Were there leisure to listen, the diamond could readily relate the
whole history of this famous valley. For the stone was fashioned to
its present shape while the thought that formed the Pyramids was yet
unborn, and while the limestone and granite whereof they are built lay
in their silent beds, dreaming, perchance, of airy days before the
deluge, long ere the heated vapors stiffened into stone. Some great
patriarch of early days, founder of a race called by his name, picked
up this diamond in the southern desert, and gave it its present form;
perhaps, also, breathed into it the marvellous historical gift which
it retains to this day. Who was that primal man? how sounded his
voice? were his eyes terrible, or mild? Seems, as we speak, we glimpse
his majestic figure, and the grandeur of his face and cloudy beard.

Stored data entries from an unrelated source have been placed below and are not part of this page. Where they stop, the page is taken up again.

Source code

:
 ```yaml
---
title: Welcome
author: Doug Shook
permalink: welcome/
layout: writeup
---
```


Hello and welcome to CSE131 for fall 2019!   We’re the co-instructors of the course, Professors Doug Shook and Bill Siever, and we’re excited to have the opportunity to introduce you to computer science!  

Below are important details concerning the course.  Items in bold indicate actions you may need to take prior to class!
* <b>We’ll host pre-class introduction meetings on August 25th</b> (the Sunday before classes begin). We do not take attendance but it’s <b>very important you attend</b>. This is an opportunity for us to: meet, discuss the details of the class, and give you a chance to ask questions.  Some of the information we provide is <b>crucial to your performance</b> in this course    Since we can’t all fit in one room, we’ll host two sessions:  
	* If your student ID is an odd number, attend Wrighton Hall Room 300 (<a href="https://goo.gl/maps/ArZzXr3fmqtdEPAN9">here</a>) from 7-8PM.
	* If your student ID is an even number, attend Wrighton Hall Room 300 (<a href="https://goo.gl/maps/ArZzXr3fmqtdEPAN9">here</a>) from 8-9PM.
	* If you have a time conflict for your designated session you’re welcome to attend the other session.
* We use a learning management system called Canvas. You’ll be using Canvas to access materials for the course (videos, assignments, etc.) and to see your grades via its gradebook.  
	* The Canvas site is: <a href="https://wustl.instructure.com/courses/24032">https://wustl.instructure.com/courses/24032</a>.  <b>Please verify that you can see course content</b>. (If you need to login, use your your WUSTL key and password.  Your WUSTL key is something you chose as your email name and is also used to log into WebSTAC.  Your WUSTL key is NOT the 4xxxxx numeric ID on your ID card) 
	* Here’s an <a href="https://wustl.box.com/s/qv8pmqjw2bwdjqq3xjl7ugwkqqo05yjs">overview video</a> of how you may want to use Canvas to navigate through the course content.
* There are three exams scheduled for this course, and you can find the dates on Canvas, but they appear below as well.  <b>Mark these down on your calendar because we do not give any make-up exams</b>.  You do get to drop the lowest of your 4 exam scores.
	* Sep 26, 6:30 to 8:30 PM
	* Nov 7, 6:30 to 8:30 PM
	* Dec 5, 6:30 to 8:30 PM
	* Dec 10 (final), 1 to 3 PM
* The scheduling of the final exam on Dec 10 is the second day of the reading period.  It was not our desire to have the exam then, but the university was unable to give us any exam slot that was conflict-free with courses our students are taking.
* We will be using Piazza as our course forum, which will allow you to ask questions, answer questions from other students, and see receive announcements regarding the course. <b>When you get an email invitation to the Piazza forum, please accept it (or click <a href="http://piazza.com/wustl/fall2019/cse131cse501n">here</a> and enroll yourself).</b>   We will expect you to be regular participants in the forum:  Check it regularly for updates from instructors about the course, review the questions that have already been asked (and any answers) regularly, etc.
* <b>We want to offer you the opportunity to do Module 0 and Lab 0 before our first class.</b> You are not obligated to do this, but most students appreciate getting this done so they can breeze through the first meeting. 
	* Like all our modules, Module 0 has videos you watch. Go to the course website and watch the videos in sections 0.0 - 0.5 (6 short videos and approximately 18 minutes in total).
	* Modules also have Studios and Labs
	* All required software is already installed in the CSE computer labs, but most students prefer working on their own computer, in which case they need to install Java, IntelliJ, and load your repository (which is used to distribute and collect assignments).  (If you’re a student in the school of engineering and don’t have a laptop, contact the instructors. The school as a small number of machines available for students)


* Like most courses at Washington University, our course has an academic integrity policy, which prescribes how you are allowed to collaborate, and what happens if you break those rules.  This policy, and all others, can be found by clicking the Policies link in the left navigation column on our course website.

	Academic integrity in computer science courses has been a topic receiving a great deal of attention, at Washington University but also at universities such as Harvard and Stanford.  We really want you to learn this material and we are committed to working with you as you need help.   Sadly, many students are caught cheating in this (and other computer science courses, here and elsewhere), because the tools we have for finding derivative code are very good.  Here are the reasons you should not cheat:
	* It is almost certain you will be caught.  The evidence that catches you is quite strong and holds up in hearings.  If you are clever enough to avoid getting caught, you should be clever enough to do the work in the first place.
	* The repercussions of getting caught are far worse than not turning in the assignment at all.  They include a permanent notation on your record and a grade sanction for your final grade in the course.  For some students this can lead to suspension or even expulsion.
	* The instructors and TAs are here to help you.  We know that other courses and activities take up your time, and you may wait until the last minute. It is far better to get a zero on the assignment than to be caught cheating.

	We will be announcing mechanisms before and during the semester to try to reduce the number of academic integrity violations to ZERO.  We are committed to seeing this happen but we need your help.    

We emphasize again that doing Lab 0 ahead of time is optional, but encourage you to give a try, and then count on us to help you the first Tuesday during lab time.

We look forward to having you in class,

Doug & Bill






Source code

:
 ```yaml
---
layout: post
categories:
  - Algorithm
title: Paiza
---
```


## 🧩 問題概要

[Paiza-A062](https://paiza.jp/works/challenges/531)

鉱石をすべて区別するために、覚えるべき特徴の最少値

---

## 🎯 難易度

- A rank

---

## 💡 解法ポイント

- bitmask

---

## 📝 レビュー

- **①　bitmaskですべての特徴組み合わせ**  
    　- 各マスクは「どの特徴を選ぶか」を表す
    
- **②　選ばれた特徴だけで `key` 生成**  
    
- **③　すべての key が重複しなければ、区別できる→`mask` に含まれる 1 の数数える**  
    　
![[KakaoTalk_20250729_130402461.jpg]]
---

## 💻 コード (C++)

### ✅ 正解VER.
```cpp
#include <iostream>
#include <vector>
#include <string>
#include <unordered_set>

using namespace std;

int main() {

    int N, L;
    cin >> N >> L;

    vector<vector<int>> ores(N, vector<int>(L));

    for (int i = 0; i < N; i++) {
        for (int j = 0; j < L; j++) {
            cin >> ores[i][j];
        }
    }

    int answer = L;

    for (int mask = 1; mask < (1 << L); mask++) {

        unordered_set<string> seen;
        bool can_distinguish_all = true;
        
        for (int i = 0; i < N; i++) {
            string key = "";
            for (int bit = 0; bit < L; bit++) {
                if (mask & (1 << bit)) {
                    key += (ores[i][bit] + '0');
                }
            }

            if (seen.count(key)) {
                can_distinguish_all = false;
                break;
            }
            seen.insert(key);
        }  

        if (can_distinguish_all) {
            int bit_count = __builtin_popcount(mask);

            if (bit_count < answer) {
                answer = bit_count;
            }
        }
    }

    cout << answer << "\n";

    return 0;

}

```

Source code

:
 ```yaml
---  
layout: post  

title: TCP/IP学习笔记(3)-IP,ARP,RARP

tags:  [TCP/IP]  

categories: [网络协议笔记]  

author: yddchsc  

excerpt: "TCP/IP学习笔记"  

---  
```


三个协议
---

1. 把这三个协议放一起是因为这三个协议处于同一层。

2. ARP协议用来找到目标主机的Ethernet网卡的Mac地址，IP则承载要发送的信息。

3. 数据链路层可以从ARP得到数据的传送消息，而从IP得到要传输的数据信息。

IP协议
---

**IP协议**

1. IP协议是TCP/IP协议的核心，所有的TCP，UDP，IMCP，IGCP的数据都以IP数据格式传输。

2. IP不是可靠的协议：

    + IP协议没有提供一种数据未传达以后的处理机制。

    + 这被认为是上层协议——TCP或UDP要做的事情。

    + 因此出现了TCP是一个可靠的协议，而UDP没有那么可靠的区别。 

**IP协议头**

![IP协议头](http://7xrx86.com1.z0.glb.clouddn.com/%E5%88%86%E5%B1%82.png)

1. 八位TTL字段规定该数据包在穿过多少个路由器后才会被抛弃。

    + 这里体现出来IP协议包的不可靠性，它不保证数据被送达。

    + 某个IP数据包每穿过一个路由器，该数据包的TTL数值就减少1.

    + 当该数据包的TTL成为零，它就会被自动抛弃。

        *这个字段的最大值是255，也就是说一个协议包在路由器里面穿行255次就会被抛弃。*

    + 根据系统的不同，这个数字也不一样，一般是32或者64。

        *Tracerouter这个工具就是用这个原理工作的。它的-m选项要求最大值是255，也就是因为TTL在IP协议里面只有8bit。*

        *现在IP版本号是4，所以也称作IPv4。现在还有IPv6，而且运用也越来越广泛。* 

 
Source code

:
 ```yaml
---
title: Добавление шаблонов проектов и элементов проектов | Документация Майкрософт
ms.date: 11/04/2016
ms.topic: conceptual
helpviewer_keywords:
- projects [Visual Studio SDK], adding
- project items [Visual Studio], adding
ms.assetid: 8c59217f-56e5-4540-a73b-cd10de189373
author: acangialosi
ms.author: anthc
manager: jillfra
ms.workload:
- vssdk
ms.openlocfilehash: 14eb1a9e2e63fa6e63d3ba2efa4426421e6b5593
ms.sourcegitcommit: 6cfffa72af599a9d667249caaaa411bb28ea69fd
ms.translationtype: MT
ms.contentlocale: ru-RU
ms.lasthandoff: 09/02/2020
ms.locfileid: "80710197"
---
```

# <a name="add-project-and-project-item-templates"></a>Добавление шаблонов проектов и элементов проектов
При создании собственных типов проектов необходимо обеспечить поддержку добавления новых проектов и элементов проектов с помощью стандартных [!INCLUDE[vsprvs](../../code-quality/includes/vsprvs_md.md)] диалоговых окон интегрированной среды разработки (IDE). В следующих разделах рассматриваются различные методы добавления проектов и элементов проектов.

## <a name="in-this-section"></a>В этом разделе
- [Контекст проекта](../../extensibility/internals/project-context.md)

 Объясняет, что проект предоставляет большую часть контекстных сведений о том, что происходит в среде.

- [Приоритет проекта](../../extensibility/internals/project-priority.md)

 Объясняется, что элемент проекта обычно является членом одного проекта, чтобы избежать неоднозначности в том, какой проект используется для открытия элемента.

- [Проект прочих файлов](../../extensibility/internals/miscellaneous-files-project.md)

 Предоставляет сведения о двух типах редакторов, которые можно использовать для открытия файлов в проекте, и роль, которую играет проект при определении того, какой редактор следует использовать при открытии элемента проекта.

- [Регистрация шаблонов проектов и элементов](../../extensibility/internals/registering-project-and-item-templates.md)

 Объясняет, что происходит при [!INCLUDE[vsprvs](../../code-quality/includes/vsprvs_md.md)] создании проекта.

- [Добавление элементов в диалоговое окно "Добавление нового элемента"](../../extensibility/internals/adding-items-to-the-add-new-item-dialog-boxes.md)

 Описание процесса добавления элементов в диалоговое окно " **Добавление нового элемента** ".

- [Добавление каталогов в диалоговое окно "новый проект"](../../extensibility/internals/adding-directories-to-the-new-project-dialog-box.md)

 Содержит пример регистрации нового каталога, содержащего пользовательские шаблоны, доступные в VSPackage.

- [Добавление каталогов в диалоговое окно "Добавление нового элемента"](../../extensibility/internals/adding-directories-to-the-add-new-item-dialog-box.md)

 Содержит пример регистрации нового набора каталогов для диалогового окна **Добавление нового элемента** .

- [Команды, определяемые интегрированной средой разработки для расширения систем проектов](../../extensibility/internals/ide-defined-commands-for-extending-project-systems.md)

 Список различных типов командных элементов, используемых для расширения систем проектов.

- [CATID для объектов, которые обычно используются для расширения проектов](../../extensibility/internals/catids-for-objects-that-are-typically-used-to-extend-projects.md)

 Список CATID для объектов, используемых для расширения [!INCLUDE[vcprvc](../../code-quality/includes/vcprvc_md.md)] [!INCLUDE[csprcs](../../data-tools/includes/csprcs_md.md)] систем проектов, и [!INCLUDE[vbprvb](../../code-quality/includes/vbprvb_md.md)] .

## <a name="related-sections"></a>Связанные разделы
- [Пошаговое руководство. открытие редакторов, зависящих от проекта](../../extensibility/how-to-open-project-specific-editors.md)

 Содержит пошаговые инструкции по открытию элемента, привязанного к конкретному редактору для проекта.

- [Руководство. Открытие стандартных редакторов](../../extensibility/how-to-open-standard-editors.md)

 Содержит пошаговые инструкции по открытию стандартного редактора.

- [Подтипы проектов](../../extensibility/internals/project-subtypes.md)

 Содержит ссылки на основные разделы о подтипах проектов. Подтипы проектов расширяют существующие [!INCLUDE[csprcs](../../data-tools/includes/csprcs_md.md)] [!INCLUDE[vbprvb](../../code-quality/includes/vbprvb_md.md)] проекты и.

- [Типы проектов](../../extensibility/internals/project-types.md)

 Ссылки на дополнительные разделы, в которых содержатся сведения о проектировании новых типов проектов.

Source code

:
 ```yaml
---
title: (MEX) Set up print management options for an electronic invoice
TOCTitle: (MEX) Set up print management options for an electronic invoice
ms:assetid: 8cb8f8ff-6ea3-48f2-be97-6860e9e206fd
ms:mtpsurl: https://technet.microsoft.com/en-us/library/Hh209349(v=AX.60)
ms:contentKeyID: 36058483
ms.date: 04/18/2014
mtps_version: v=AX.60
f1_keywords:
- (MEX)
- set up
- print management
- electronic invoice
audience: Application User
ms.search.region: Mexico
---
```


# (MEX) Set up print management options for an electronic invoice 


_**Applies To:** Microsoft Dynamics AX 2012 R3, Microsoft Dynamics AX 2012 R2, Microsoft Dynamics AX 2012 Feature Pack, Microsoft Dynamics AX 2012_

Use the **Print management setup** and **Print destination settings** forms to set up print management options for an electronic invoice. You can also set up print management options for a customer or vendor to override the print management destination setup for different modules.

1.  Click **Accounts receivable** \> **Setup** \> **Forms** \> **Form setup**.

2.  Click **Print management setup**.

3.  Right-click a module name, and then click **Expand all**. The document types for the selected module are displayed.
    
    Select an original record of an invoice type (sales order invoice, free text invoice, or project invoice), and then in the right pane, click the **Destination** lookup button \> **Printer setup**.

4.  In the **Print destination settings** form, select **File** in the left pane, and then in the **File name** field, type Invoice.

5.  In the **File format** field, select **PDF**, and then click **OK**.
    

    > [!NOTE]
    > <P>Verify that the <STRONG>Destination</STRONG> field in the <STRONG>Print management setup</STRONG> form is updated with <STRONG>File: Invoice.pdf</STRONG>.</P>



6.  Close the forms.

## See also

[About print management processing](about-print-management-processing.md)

He passed away, but the enchanted stone remained, and has sparkled
along the splendid march of successive dynasties, and has reflected
men and cities which to us are nameless, or but a half-deciphered
name. It has seen the mystic ceremonies of Egyptian priests, and
counts their boasted wisdom as a twice-told tale. It has watched the
unceasing toil of innumerable slaves, piling up through many ardent
years the idle tombs of kings. It has beheld vast winding lengths of
processions darken and glitter across the plain, slowly devoured by
the shining city, or issuing from her gates like a monstrous birth.